## [EXERCISE]
Every entry below is to be copied exactly as written.

Stored data:

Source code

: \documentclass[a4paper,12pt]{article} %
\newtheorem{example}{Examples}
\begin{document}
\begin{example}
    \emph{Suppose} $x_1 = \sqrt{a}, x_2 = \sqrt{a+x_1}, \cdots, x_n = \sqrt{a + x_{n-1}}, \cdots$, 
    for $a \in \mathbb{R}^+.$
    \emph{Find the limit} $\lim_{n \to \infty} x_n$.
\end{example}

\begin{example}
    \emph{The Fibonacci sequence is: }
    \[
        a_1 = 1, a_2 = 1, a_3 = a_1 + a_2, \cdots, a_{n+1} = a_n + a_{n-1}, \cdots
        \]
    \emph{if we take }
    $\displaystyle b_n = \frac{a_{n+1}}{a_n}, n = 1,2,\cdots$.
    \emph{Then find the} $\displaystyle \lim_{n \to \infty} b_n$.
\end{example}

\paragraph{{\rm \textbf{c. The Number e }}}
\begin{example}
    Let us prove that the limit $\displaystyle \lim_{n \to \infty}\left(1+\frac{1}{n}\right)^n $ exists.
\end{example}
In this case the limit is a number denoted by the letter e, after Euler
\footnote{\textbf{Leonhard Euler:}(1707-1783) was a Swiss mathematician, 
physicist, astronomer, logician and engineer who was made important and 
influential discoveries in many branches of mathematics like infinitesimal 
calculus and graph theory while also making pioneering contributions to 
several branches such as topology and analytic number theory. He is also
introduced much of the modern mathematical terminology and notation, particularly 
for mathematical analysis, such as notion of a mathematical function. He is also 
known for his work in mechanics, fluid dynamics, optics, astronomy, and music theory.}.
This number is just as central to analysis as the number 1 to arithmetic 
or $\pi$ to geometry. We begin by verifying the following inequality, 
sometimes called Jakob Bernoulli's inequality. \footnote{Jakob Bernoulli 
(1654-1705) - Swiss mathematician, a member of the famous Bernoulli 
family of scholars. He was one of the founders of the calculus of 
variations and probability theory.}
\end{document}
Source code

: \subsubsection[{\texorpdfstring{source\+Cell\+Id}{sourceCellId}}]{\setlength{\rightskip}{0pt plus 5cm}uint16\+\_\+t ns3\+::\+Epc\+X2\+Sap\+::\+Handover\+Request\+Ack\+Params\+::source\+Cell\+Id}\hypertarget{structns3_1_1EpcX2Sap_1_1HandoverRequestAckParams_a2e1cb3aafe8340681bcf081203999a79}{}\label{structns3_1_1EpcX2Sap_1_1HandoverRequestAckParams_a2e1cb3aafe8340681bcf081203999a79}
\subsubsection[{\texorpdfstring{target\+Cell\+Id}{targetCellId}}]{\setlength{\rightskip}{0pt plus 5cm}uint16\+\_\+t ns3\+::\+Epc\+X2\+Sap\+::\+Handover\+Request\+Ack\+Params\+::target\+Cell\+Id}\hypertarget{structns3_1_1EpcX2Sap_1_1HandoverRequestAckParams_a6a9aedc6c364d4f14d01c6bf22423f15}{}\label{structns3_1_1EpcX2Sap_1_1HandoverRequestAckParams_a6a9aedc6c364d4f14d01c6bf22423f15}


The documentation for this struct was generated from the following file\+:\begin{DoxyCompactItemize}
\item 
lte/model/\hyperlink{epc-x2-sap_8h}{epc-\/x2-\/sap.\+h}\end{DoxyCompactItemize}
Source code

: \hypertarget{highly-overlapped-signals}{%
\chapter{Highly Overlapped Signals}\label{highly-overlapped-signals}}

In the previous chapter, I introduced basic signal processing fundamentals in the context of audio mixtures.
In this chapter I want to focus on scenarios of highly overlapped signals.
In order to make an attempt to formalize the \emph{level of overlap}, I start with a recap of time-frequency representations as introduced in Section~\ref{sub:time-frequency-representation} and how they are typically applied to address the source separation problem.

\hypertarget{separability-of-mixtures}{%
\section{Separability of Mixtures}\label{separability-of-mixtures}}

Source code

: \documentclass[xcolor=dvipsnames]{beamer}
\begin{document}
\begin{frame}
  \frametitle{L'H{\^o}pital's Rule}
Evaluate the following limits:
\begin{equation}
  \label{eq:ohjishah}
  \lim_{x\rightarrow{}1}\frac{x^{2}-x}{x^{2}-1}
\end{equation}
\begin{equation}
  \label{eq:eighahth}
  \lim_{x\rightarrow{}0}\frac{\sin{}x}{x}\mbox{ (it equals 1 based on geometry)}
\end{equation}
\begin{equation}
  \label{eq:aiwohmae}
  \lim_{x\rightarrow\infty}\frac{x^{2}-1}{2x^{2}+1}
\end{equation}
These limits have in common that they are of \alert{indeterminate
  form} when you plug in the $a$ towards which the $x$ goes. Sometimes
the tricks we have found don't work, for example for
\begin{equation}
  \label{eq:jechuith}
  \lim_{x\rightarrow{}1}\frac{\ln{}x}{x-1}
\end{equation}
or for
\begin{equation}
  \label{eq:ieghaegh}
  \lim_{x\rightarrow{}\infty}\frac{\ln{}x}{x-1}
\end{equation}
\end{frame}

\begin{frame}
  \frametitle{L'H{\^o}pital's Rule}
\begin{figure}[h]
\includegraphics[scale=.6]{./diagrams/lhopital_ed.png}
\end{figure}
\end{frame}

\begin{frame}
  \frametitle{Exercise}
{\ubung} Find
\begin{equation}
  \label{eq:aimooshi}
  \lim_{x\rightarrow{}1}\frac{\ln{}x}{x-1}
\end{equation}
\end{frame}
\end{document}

## [COMPLETED EXERCISE]
Source code

: \documentclass[a4paper,12pt]{article} %
\newtheorem{example}{Examples}
\begin{document}
\begin{example}
    \emph{Suppose} $x_1 = \sqrt{a}, x_2 = \sqrt{a+x_1}, \cdots, x_n = \sqrt{a + x_{n-1}}, \cdots$, 
    for $a \in \mathbb{R}^+.$
    \emph{Find the limit} $\lim_{n \to \infty} x_n$.
\end{example}

\begin{example}
    \emph{The Fibonacci sequence is: }
    \[
        a_1 = 1, a_2 = 1, a_3 = a_1 + a_2, \cdots, a_{n+1} = a_n + a_{n-1}, \cdots
        \]
    \emph{if we take }
    $\displaystyle b_n = \frac{a_{n+1}}{a_n}, n = 1,2,\cdots$.
    \emph{Then find the} $\displaystyle \lim_{n \to \infty} b_n$.
\end{example}

\paragraph{{\rm \textbf{c. The Number e }}}
\begin{example}
    Let us prove that the limit $\displaystyle \lim_{n \to \infty}\left(1+\frac{1}{n}\right)^n $ exists.
\end{example}
In this case the limit is a number denoted by the letter e, after Euler
\footnote{\textbf{Leonhard Euler:}(1707-1783) was a Swiss mathematician, 
physicist, astronomer, logician and engineer who was made important and 
influential discoveries in many branches of mathematics like infinitesimal 
calculus and graph theory while also making pioneering contributions to 
several branches such as topology and analytic number theory. He is also
introduced much of the modern mathematical terminology and notation, particularly 
for mathematical analysis, such as notion of a mathematical function. He is also 
known for his work in mechanics, fluid dynamics, optics, astronomy, and music theory.}.
This number is just as central to analysis as the number 1 to arithmetic 
or $\pi$ to geometry. We begin by verifying the following inequality, 
sometimes called Jakob Bernoulli's inequality. \footnote{Jakob Bernoulli 
(1654-1705) - Swiss mathematician, a member of the famous Bernoulli 
family of scholars. He was one of the founders of the calculus of 
variations and probability theory.}
\end{document}
Source code

: \subsubsection[{\texorpdfstring{source\+Cell\+Id}{sourceCellId}}]{\setlength{\rightskip}{0pt plus 5cm}uint16\+\_\+t ns3\+::\+Epc\+X2\+Sap\+::\+Handover\+Request\+Ack\+Params\+::source\+Cell\+Id}\hypertarget{structns3_1_1EpcX2Sap_1_1HandoverRequestAckParams_a2e1cb3aafe8340681bcf081203999a79}{}\label{structns3_1_1EpcX2Sap_1_1HandoverRequestAckParams_a2e1cb3aafe8340681bcf081203999a79}
\subsubsection[{\texorpdfstring{target\+Cell\+Id}{targetCellId}}]{\setlength{\rightskip}{0pt plus 5cm}uint16\+\_\+t ns3\+::\+Epc\+X2\+Sap\+::\+Handover\+Request\+Ack\+Params\+::target\+Cell\+Id}\hypertarget{structns3_1_1EpcX2Sap_1_1HandoverRequestAckParams_a6a9aedc6c364d4f14d01c6bf22423f15}{}\label{structns3_1_1EpcX2Sap_1_1HandoverRequestAckParams_a6a9aedc6c364d4f14d01c6bf22423f15}


The documentation for this struct was generated from the following file\+:\begin{DoxyCompactItemize}
\item 
lte/model/\hyperlink{epc-x2-sap_8h}{epc-\/x2-\/sap.\+h}\end{DoxyCompactItemize}
Source code

: \hypertarget{highly-overlapped-signals}{%
\chapter{Highly Overlapped Signals}\label{highly-overlapped-signals}}

In the previous chapter, I introduced basic signal processing fundamentals in the context of audio mixtures.
In this chapter I want to focus on scenarios of highly overlapped signals.
In order to make an attempt to formalize the \emph{level of overlap}, I start with a recap of time-frequency representations as introduced in Section~\ref{sub:time-frequency-representation} and how they are typically applied to address the source separation problem.

\hypertarget{separability-of-mixtures}{%
\section{Separability of Mixtures}\label{separability-of-mixtures}}

Source code

: \documentclass[xcolor=dvipsnames]{beamer}
\begin{document}
\begin{frame}
  \frametitle{L'H{\^o}pital's Rule}
Evaluate the following limits:
\begin{equation}
  \label{eq:ohjishah}
  \lim_{x\rightarrow{}1}\frac{x^{2}-x}{x^{2}-1}
\end{equation}
\begin{equation}
  \label{eq:eighahth}
  \lim_{x\rightarrow{}0}\frac{\sin{}x}{x}\mbox{ (it equals 1 based on geometry)}
\end{equation}
\begin{equation}
  \label{eq:aiwohmae}
  \lim_{x\rightarrow\infty}\frac{x^{2}-1}{2x^{2}+1}
\end{equation}
These limits have in common that they are of \alert{indeterminate
  form} when you plug in the $a$ towards which the $x$ goes. Sometimes
the tricks we have found don't work, for example for
\begin{equation}
  \label{eq:jechuith}
  \lim_{x\rightarrow{}1}\frac{\ln{}x}{x-1}
\end{equation}
or for
\begin{equation}
  \label{eq:ieghaegh}
  \lim_{x\rightarrow{}\infty}\frac{\ln{}x}{x-1}
\end{equation}
\end{frame}

\begin{frame}
  \frametitle{L'H{\^o}pital's Rule}
\begin{figure}[h]
\includegraphics[scale=.6]{./diagrams/lhopital_ed.png}
\end{figure}
\end{frame}

\begin{frame}
  \frametitle{Exercise}
{\ubung} Find
\begin{equation}
  \label{eq:aimooshi}
  \lim_{x\rightarrow{}1}\frac{\ln{}x}{x-1}
\end{equation}
\end{frame}
\end{document}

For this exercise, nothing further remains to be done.